### MATERIAL SHOWN
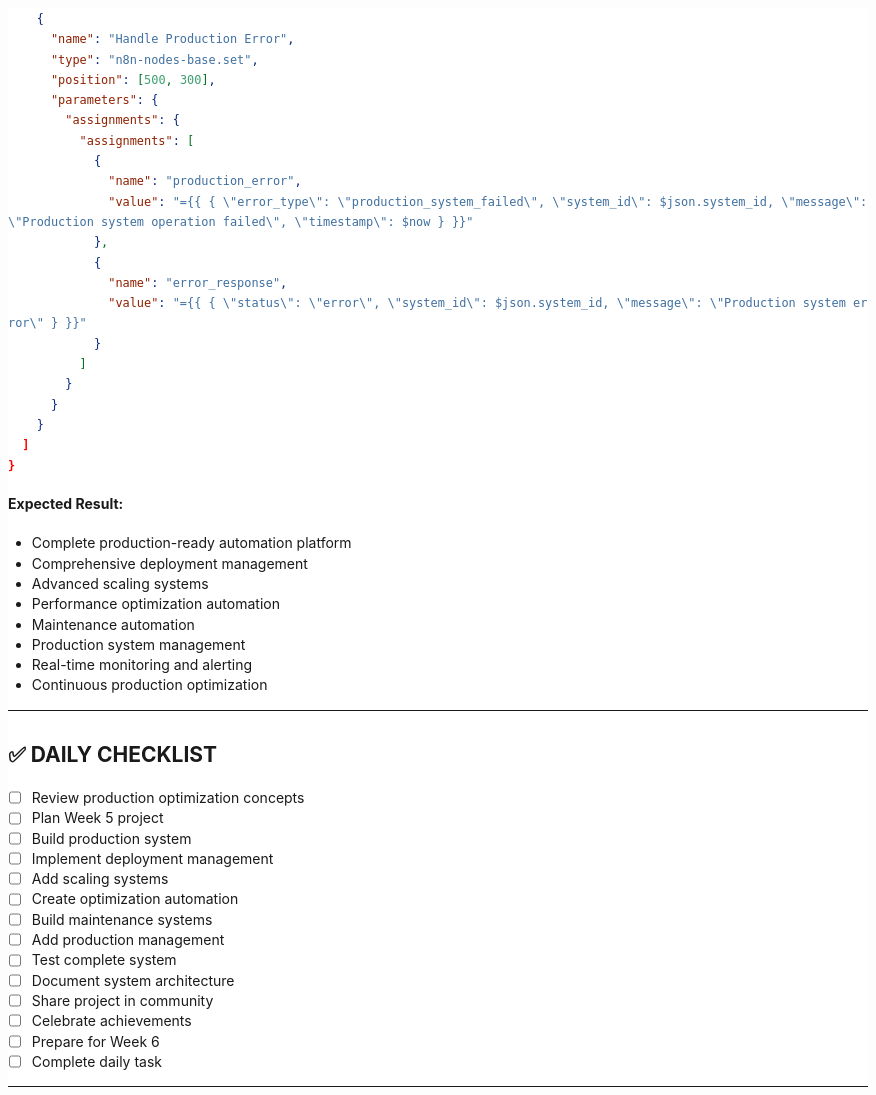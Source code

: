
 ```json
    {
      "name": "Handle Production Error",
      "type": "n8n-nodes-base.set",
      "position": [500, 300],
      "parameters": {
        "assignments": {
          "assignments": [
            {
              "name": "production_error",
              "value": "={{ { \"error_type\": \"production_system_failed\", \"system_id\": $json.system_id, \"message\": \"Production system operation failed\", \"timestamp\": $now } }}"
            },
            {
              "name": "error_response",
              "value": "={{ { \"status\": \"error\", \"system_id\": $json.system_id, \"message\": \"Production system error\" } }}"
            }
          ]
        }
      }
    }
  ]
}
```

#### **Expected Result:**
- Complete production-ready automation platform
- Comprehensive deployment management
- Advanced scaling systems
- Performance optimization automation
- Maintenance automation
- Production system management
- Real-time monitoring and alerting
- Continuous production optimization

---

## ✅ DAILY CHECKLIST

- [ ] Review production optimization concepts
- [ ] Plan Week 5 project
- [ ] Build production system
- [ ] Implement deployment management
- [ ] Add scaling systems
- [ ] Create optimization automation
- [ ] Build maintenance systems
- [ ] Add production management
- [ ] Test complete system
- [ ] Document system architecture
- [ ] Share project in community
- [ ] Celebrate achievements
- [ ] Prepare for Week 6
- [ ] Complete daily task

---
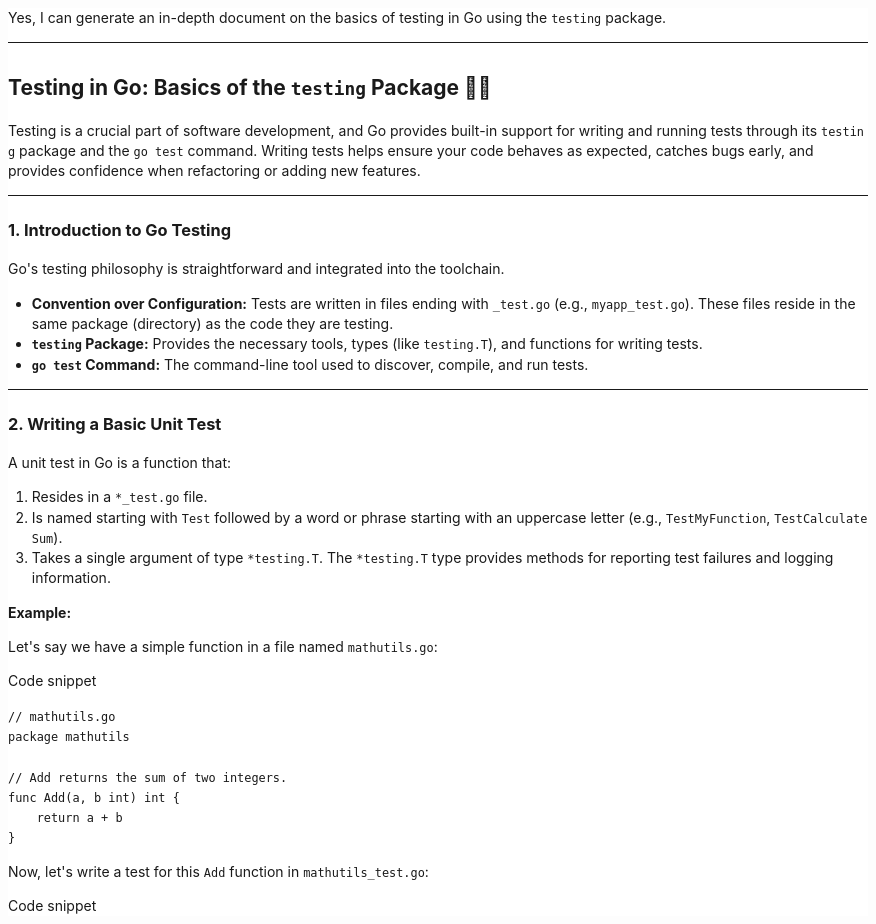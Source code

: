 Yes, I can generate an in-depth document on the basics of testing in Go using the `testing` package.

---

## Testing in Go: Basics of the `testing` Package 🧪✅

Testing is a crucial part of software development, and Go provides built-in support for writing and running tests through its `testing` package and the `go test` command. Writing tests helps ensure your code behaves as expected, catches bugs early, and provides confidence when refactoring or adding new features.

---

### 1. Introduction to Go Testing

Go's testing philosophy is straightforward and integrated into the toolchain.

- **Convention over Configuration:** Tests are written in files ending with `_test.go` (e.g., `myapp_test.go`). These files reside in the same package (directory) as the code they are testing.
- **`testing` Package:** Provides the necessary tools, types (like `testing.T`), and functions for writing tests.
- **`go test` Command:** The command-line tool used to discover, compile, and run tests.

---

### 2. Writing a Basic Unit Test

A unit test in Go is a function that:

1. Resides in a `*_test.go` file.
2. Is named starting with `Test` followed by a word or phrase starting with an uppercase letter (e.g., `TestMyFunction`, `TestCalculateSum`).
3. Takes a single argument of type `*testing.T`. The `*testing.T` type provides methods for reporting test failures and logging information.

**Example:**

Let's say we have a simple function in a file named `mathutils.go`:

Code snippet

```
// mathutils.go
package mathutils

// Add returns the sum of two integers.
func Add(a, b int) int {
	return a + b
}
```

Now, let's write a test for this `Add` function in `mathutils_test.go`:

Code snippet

### REQUIRED ACTION
All of the listing is to be written out exactly, with the pictures left out.

### SOLUTION TO THE PROBLEM
Source code

:
 ```json
    {
      "name": "Handle Production Error",
      "type": "n8n-nodes-base.set",
      "position": [500, 300],
      "parameters": {
        "assignments": {
          "assignments": [
            {
              "name": "production_error",
              "value": "={{ { \"error_type\": \"production_system_failed\", \"system_id\": $json.system_id, \"message\": \"Production system operation failed\", \"timestamp\": $now } }}"
            },
            {
              "name": "error_response",
              "value": "={{ { \"status\": \"error\", \"system_id\": $json.system_id, \"message\": \"Production system error\" } }}"
            }
          ]
        }
      }
    }
  ]
}
```

#### **Expected Result:**
- Complete production-ready automation platform
- Comprehensive deployment management
- Advanced scaling systems
- Performance optimization automation
- Maintenance automation
- Production system management
- Real-time monitoring and alerting
- Continuous production optimization

---

## ✅ DAILY CHECKLIST

- [ ] Review production optimization concepts
- [ ] Plan Week 5 project
- [ ] Build production system
- [ ] Implement deployment management
- [ ] Add scaling systems
- [ ] Create optimization automation
- [ ] Build maintenance systems
- [ ] Add production management
- [ ] Test complete system
- [ ] Document system architecture
- [ ] Share project in community
- [ ] Celebrate achievements
- [ ] Prepare for Week 6
- [ ] Complete daily task

---
Source code

: Yes, I can generate an in-depth document on the basics of testing in Go using the `testing` package.

---

## Testing in Go: Basics of the `testing` Package 🧪✅

Testing is a crucial part of software development, and Go provides built-in support for writing and running tests through its `testing` package and the `go test` command. Writing tests helps ensure your code behaves as expected, catches bugs early, and provides confidence when refactoring or adding new features.

---

### 1. Introduction to Go Testing

Go's testing philosophy is straightforward and integrated into the toolchain.

- **Convention over Configuration:** Tests are written in files ending with `_test.go` (e.g., `myapp_test.go`). These files reside in the same package (directory) as the code they are testing.
- **`testing` Package:** Provides the necessary tools, types (like `testing.T`), and functions for writing tests.
- **`go test` Command:** The command-line tool used to discover, compile, and run tests.

---

### 2. Writing a Basic Unit Test

A unit test in Go is a function that:

1. Resides in a `*_test.go` file.
2. Is named starting with `Test` followed by a word or phrase starting with an uppercase letter (e.g., `TestMyFunction`, `TestCalculateSum`).
3. Takes a single argument of type `*testing.T`. The `*testing.T` type provides methods for reporting test failures and logging information.

**Example:**

Let's say we have a simple function in a file named `mathutils.go`:

Code snippet

```
// mathutils.go
package mathutils

// Add returns the sum of two integers.
func Add(a, b int) int {
	return a + b
}
```

Now, let's write a test for this `Add` function in `mathutils_test.go`:

Code snippet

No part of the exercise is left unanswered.